Como visto por Ziller (1997), os símbolos evocam o passado e rasgam os caminhos do futuro. O simbolismo por trás da conquista do 50° Campeonato Brasileiro está, como dissemos anteriormente, na narrativa que o clube alvinegro construiu ao longo desses 113 anos: “honramos o nome de Minas”. O título parece que veio como um presente de aniversário para Minas Gerais.
4° e último ato
O craque do campeonato, sem sombras de dúvida foi Givanildo Vieira de Sousa, o Hulk. E por falar em Hulk, talvez ele seja o mais mineiro dos atleticanos, uma vez que soube honrar o passado e libertar o clube desse jejum de meio século.

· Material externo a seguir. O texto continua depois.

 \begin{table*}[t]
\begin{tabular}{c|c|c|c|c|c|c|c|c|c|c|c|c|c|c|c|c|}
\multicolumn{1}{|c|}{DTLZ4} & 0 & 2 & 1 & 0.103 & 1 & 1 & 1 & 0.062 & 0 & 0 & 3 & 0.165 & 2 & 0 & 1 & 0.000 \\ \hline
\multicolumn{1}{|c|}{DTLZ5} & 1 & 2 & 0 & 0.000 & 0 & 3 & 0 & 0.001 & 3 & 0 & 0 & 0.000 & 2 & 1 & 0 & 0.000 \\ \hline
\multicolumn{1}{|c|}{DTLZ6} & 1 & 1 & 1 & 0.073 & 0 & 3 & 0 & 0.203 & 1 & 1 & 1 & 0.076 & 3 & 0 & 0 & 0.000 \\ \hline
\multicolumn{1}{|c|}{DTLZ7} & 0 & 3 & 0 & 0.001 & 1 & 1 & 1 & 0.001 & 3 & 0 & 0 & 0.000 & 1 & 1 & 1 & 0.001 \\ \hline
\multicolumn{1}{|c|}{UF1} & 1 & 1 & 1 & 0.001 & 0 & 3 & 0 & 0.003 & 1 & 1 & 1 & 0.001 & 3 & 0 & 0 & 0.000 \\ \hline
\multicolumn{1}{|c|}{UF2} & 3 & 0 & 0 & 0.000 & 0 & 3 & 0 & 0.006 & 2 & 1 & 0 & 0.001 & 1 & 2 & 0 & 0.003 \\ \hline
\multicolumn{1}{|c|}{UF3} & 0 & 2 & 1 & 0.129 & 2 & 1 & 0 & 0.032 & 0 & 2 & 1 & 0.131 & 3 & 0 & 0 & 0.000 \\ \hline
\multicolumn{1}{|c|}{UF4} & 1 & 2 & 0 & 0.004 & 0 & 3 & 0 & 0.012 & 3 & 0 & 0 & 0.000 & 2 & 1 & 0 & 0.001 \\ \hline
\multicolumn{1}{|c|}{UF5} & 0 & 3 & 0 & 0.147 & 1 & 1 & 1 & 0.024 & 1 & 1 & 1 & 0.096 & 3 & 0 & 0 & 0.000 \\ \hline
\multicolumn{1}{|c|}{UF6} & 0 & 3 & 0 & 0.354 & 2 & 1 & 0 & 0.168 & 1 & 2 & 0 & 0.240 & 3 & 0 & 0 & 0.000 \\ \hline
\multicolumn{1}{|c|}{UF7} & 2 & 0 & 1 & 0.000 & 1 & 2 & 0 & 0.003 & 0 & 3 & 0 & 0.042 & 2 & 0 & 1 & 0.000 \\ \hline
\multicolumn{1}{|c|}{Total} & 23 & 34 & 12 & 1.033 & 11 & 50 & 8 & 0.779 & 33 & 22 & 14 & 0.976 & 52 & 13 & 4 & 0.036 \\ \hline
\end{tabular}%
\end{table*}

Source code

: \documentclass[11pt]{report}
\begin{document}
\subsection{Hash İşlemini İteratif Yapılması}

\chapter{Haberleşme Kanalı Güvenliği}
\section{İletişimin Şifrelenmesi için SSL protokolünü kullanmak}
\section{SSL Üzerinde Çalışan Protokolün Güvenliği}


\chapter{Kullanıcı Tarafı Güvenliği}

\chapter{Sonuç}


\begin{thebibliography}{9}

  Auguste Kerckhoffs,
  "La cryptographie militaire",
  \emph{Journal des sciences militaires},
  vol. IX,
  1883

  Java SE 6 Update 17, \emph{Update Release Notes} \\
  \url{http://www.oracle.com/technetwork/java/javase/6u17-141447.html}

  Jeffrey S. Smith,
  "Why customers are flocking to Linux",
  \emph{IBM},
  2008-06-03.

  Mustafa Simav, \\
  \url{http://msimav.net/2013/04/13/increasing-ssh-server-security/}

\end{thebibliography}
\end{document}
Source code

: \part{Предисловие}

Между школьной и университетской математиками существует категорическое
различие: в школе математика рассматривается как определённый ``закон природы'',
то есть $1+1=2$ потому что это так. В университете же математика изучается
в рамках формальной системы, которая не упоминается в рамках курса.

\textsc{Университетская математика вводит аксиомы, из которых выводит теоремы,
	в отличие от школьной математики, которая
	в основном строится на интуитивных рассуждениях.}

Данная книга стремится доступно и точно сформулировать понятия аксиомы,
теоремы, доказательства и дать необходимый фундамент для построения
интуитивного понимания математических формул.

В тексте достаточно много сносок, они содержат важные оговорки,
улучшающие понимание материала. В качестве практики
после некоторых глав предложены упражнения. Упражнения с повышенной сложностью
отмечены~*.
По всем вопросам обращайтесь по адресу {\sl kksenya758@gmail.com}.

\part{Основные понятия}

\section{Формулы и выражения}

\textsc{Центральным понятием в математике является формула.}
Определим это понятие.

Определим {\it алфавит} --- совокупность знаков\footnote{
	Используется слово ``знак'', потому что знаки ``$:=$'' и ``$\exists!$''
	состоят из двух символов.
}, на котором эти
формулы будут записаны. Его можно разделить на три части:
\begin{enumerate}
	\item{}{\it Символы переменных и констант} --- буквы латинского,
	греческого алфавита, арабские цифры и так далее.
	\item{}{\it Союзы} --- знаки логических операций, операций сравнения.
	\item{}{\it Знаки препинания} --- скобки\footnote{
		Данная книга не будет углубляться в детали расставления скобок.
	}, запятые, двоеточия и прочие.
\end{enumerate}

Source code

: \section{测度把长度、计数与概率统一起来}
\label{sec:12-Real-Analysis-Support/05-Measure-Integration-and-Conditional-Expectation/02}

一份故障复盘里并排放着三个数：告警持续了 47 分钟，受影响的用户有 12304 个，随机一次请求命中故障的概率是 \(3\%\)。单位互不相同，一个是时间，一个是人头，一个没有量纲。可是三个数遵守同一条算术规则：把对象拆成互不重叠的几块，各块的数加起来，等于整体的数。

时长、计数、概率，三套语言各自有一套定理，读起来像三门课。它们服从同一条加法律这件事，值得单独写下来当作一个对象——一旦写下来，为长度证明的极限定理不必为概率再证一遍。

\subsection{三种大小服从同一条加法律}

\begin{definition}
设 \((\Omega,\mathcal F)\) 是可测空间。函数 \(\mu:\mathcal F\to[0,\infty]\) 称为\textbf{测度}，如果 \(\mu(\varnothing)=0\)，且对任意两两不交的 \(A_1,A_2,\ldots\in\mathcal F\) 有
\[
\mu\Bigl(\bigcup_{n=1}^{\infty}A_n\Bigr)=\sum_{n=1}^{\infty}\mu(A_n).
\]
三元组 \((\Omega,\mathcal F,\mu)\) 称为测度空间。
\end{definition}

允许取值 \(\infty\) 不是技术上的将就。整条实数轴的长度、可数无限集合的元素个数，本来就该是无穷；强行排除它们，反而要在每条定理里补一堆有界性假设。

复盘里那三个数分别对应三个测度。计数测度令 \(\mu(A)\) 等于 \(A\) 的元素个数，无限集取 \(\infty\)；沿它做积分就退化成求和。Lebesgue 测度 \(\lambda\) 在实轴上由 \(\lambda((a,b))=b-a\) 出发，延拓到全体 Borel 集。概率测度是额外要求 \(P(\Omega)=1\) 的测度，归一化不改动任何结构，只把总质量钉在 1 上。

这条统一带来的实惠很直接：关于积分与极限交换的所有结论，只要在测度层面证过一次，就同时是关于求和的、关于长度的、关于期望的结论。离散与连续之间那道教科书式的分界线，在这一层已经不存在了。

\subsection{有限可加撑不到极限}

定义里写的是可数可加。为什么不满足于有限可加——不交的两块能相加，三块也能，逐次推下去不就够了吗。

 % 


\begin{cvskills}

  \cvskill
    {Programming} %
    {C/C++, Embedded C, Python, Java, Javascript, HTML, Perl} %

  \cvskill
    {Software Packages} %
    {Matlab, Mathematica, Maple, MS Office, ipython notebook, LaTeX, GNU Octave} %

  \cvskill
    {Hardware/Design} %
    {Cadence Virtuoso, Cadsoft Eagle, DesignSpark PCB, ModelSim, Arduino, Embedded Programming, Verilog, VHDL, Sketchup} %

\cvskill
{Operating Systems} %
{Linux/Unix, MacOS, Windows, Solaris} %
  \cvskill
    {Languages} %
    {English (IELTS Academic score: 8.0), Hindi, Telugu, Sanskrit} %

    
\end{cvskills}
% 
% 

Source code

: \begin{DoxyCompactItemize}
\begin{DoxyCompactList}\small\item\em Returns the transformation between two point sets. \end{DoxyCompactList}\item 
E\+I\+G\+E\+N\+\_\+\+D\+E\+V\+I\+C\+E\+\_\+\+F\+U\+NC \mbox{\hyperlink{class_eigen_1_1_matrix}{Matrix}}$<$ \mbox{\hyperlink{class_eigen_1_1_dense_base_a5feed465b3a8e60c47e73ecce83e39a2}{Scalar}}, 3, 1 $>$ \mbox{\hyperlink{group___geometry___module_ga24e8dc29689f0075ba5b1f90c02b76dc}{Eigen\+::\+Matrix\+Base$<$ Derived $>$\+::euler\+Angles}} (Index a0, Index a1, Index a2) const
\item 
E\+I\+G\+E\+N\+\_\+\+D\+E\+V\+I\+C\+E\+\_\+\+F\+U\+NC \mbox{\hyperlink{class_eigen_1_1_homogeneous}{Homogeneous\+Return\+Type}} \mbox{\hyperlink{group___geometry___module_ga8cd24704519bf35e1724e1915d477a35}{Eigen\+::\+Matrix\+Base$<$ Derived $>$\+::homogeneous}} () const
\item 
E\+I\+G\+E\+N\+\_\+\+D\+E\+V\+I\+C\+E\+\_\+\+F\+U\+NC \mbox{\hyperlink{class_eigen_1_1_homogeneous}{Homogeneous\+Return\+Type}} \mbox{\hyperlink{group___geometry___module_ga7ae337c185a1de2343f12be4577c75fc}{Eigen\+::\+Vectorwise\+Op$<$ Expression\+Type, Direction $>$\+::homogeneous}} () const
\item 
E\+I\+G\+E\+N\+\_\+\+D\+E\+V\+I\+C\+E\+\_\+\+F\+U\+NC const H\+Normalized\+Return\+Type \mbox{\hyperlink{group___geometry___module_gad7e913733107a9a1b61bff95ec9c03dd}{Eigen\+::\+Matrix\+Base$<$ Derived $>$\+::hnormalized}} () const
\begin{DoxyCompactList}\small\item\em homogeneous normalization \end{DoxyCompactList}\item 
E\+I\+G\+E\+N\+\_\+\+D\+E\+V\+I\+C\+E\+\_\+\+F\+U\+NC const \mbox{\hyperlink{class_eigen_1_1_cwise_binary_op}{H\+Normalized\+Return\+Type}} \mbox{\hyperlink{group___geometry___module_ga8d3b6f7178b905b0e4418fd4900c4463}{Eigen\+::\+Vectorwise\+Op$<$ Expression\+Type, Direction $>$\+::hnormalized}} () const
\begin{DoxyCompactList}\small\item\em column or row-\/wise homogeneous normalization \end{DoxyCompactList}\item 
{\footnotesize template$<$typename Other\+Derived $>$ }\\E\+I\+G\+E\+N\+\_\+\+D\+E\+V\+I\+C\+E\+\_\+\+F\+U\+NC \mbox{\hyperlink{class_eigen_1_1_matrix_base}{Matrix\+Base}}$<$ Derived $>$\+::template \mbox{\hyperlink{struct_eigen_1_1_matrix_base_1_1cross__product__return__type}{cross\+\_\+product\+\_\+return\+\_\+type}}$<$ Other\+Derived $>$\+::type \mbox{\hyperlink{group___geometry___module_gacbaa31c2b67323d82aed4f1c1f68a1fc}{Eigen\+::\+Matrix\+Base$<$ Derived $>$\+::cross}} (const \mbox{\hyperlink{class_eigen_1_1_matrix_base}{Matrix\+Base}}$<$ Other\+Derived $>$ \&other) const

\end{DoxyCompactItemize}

Hulk, após marcar o segundo gol contra o Fluminense no dia 28.11.2021 e, praticamente, confirmar o título, comemorou ala Reinaldo. Ao fazer um gol que deixou o Atlético mais próximo de conquistar o título, Hulk honrou o passado e a história do clube, reverenciando o maior ídolo da instituição centenária que, por inúmeras injustiças e tantas vezes batendo na trave, não levantou nenhum caneco.
Muitos se foram nesse intervalo de 5 décadas e não viram algo que esperaram por uma vida inteira. Hulk, nordestino, viveu uma campanha como um bom mineiro e coroou essa conquista com os três principais elementos do povo das alterosas: o amor e respeito pelo passado, ao evocar a figura do Rei com o punho cerrado; o apreço pela liberdade, quando libertou o clube de uma estigma que o perseguia a 50 anos; e por ter feito uma campanha épica que culminou no título no dia do aniversário de Minas Gerais, um grande presente de aniversário para Minas Gerais, para os torcedores, para o Brasil.
A verdade é que, desde o dia 02.12.2021, Minas Gerais está em festa. E a partir de agora, sempre vai estar. Dia 2 de Dezembro é aniversário desse grandioso estado que o Galo tem orgulho de honrar o nome. O Brasil está em festa. E viva o Rei! Viva o Galo!